Brown Sugar Meringues

1 dozen

This twist on the classic meringue recipe calls for almonds and brown sugar, producing a golden-brown cookie that is crunchy on the outside, deliciously chewy on the inside.


  • 1 cup whole almonds

  • 6 large egg whites

  • 1 ½ cups packed light-brown sugar

  • ½ teaspoon pure vanilla extract


  1. Preheat the oven to 350 degrees. Place nuts in a single layer on a rimmed baking sheet; toast until golden and aromatic, about 8 minutes. Shake the pan halfway through baking to make sure the nuts toast evenly. Remove from oven; cool. Reduce oven temperature to 200 degrees. Line two 11-by-17-inch baking sheets with parchment; set aside.

  2. In the bowl of an electric mixer, combine egg whites and sugar. Place bowl over a pan of simmering water.
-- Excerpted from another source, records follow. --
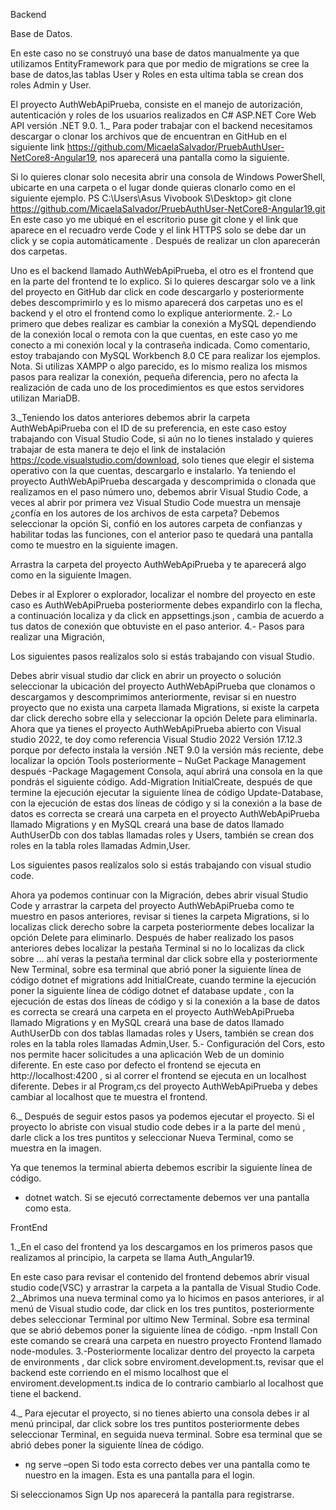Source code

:
Backend


Base de Datos.

En este caso no se construyó una base de datos manualmente ya que utilizamos EntityFramework para que por medio de migrations se cree la base de datos,las tablas User y Roles en esta ultima tabla se crean dos roles Admin y User.


El proyecto AuthWebApiPrueba, consiste en el manejo de autorización, autenticación y roles de los usuarios realizados en C# ASP.NET Core Web API versión .NET 9.0.
1._ Para poder trabajar con el backend necesitamos descargar o clonar los archivos que de encuentran en GitHub en el siguiente link https://github.com/MicaelaSalvador/PruebAuthUser-NetCore8-Angular19,  nos  aparecerá una pantalla como la siguiente.
 
Si lo quieres clonar solo necesita abrir una consola de Windows PowerShell, ubicarte en una carpeta o el lugar donde quieras clonarlo como en el siguiente ejemplo.
PS C:\Users\Asus Vivobook S\Desktop> git  clone https://github.com/MicaelaSalvador/PruebAuthUser-NetCore8-Angular19.git
En este caso yo me ubiqué en el escritorio puse git clone y el link que aparece en el recuadro verde Code y el link HTTPS  solo se debe dar un click y se copia  automáticamente .
Después de realizar un clon aparecerán dos carpetas.
   
Uno es el backend llamado AuthWebApiPrueba, el otro es el frontend que en la parte del frontend te lo explico.
Si lo quieres descargar solo ve a link del proyecto en GitHub dar click  en code  descargarlo y posteriormente debes descomprimirlo y es lo mismo  aparecerá dos  carpetas uno es el backend  y el otro el frontend como lo explique anteriormente.
2.- Lo primero que debes realizar es cambiar la conexión a MySQL dependiendo de la conexión local o remota con la que cuentas, en este caso yo me conecto a mi conexión local y la contraseña indicada.
Como comentario, estoy trabajando con MySQL Workbench 8.0 CE para realizar los ejemplos.
Nota. Si utilizas XAMPP o algo parecido, es lo mismo realiza los mismos pasos para realizar la conexión, pequeña diferencia, pero no afecta la realización de cada uno de los procedimientos es que estos servidores utilizan MariaDB.   
  
3._Teniendo los datos anteriores debemos abrir la carpeta AuthWebApiPrueba con el ID de su preferencia, en este caso estoy trabajando con Visual Studio Code, si aún no lo tienes instalado y quieres trabajar de esta manera te dejo el link de instalación https://code.visualstudio.com/download, solo tienes que elegir el sistema operativo con la que cuentas, descargarlo e instalarlo. 
Ya teniendo el proyecto AuthWebApiPrueba descargada y descomprimida o clonada que realizamos en el paso número uno, debemos abrir Visual Studio Code, a veces al abrir por primera vez Visual Studio Code muestra un mensaje ¿confía en los autores de los archivos de esta carpeta? Debemos seleccionar la opción Si, confió en los autores carpeta de confianzas y habilitar todas las funciones, con el anterior paso te quedará una pantalla como te muestro en la siguiente imagen.
  

Arrastra la carpeta del proyecto AuthWebApiPrueba y te aparecerá algo como en la siguiente Imagen.
 
Debes ir al Explorer o explorador, localizar el nombre del proyecto en este caso es AuthWebApiPrueba posteriormente debes expandirlo con la flecha, a continuación localiza y da click en appsettings.json , cambia de acuerdo a tus  datos de  conexión que obtuviste  en el paso  anterior.
4.- Pasos para realizar una Migración,

Los siguientes pasos realízalos solo si estás trabajando con visual Studio.  

 Debes abrir visual studio dar click en abrir un proyecto o solución seleccionar la ubicación del proyecto AuthWebApiPrueba que clonamos o descargamos y descomprimimos anteriormente, revisar si en nuestro proyecto que no exista una carpeta llamada Migrations, si existe la carpeta dar click derecho sobre ella y seleccionar la opción Delete para eliminarla.
Ahora que ya tienes el proyecto AuthWebApiPrueba abierto con Visual studio 2022, te doy como referencia Visual Studio 2022 Versión 17.12.3 porque por defecto instala la versión .NET 9.0 la versión más reciente, debe localizar la opción Tools posteriormente – NuGet Package Management después   -Package Magagement Consola, aquí abrirá una consola en la que pondrás el siguiente código.
Add-Migration InitialCreate, después de que termine la ejecución ejecutar la siguiente línea de   código Update-Database, con la ejecución de estas dos líneas de código y si la conexión a la base de datos es correcta se creará una carpeta en el proyecto AuthWebApiPrueba llamado Migrations  y en  MySQL creará una  base de datos llamado  AuthUserDb  con dos tablas llamadas roles y Users, también se crean  dos roles en la tabla roles llamadas Admin,User.

Los siguientes pasos realízalos solo si estás trabajando con visual studio code.

Ahora ya podemos continuar con la Migración, debes abrir visual Studio Code y arrastrar la carpeta del proyecto AuthWebApiPrueba como te muestro en pasos anteriores, revisar si tienes la carpeta Migrations, si lo localizas click derecho sobre la carpeta posteriormente debes localizar la opción Delete para eliminarlo.
Después de haber realizado los pasos anteriores debes localizar la pestaña Terminal si no lo localizas da click sobre … ahí veras la pestaña terminal dar click sobre ella y posteriormente New Terminal, sobre esa terminal que abrió poner la siguiente línea de código dotnet ef migrations add InitialCreate, cuando termine la ejecución poner la siguiente línea de código dotnet ef database update , con la ejecución de estas dos líneas de código y si la conexión a la base de datos es correcta se creará una carpeta en el proyecto AuthWebApiPrueba llamado Migrations  y en  MySQL creará una  base de datos llamado  AuthUserDb  con dos tablas llamadas roles y Users, también se crean  dos roles en la tabla roles llamadas Admin,User.
5.- Configuración del Cors, esto nos permite hacer solicitudes a una aplicación Web de un dominio diferente.
En este caso por defecto el frontend se ejecuta en  http://localhost:4200 , si al correr el frontend se ejecuta   en un localhost diferente.
Debes ir al  Program,cs del proyecto  AuthWebApiPrueba  y debes  cambiar al localhost que te  muestra el frontend.
 
6._ Después de seguir estos pasos ya podemos ejecutar el proyecto. Si el  proyecto lo abriste  con visual studio  code  debes  ir  a la  parte del menú , darle  click a  los tres  puntitos  y seleccionar  Nueva Terminal,  como se muestra en la imagen.
 
Ya que tenemos la terminal abierta debemos escribir la siguiente línea de código.
- dotnet watch.
Si se ejecutó correctamente debemos ver una pantalla como  esta.
 
 
FrontEnd

1._En el caso del frontend ya los descargamos en los primeros pasos que realizamos al principio, la carpeta se llama Auth_Angular19.
 
En este caso para revisar el contenido del frontend debemos   abrir visual studio code(VSC)  y arrastrar la carpeta a la  pantalla de Visual Studio  Code.
2._Abrimos una nueva terminal como ya lo hicimos en  pasos  anteriores, ir al menú de  Visual studio  code, dar click en  los tres  puntitos, posteriormente  debes  seleccionar Terminal  por ultimo  New Terminal. Sobre esa terminal que se abrió debemos poner la siguiente  línea de código. 
-npm Install
Con este comando se creará una carpeta en nuestro proyecto Frontend llamado node-modules.
3.-Posteriormente localizar dentro del proyecto la carpeta de environments , dar click  sobre enviroment.development.ts, revisar que el backend  este corriendo  en el mismo localhost que  el enviroment.development.ts  indica de  lo contrario  cambiarlo  al localhost  que tiene el backend.
 

4._ Para ejecutar el proyecto, si no tienes abierto una consola debes ir al menú principal, dar click sobre los tres puntitos posteriormente debes seleccionar Terminal, en seguida nueva terminal.
Sobre esa terminal que se abrió debes poner la siguiente línea de código. 
- ng serve –open
Si todo esta correcto debes ver una pantalla como te nuestro en la imagen.
Esta es una pantalla para el login.
 

Si seleccionamos Sign Up nos aparecerá la pantalla para registrarse.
Whisk until sugar dissolves and mixture is warm, 3 minutes.

  3. Transfer the bowl to the mixer fitted with the whisk attachment. Starting on low speed and gradually increasing to high, whip mixture until stiff, glossy peaks form, about 5 minutes. Add vanilla, and mix to combine. Remove bowl from mixer, and fold in the toasted almonds.

  4. Place 1/3-cup ovals of meringue on prepared baking sheets, about 6 per sheet. Bake 1 hour. Turn off heat; dry meringues in oven overnight. Store between layers of parchment in an airtight container in a cool, dry place up to 3 days.

Cook's Notes

These should be dried overnight before serving.